Pero como lo decía ya HIPOCRATES, seis siglos antes de J.C.: “No basta con prever la enfermedad para curarla, hay que enseñar la salud para conservarla”.
Esto supone que el paciente, por su parte, tome a su cargo su propia salud mediante una buena higiene alimenticia, una buena higiene respiratoria y hasta una buena higiene mental. No es posible describir aquí, en pocas lineas, esta higiene de vida, pero su Osteópata esta dispuesto a aconsejarlo y responder a sus preguntas.
¿Cuáles son las indicaciones de la Osteopatía?
La medicina alopática nos acostumbró a una nomenclatura tal como: gastritis, ciática, lumbalgia, etc.
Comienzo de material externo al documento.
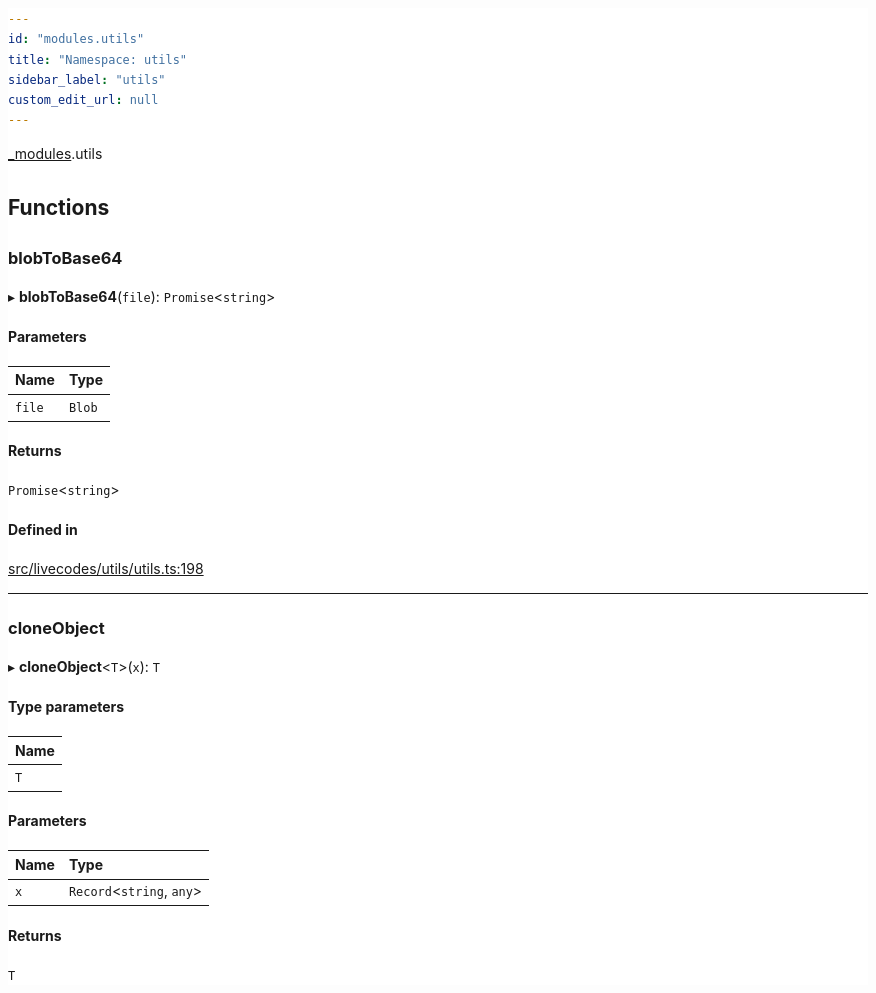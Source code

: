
 ```yaml
---
id: "modules.utils"
title: "Namespace: utils"
sidebar_label: "utils"
custom_edit_url: null
---
```


[_modules](../modules/modules.md).utils

## Functions

### blobToBase64

▸ **blobToBase64**(`file`): `Promise`<`string`\>

#### Parameters

| Name | Type |
| :------ | :------ |
| `file` | `Blob` |

#### Returns

`Promise`<`string`\>

#### Defined in

[src/livecodes/utils/utils.ts:198](https://github.com/live-codes/livecodes/blob/0b19ad3/src/livecodes/utils/utils.ts#L198)

___

### cloneObject

▸ **cloneObject**<`T`\>(`x`): `T`

#### Type parameters

| Name |
| :------ |
| `T` |

#### Parameters

| Name | Type |
| :------ | :------ |
| `x` | `Record`<`string`, `any`\> |

#### Returns

`T`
El abordaje osteopático es muy diferente del de la medicina clásica, y es por eso muy difícil describir, en los términos a los que Ud. está acostumbrado, cuáles son las indicaciones de la Osteopatía, puesto que la Osteopatía no se esfuerza en curar una enfermedad, sino de restaurar el mejor esqueleto posible y la mejor circulación sanguínea: en una palabra, el mejor terreno posible para que el cuerpo reencuentre, en sí y por sí mismo, el estado de salud, cualquiera sea la enfermedad que se presente.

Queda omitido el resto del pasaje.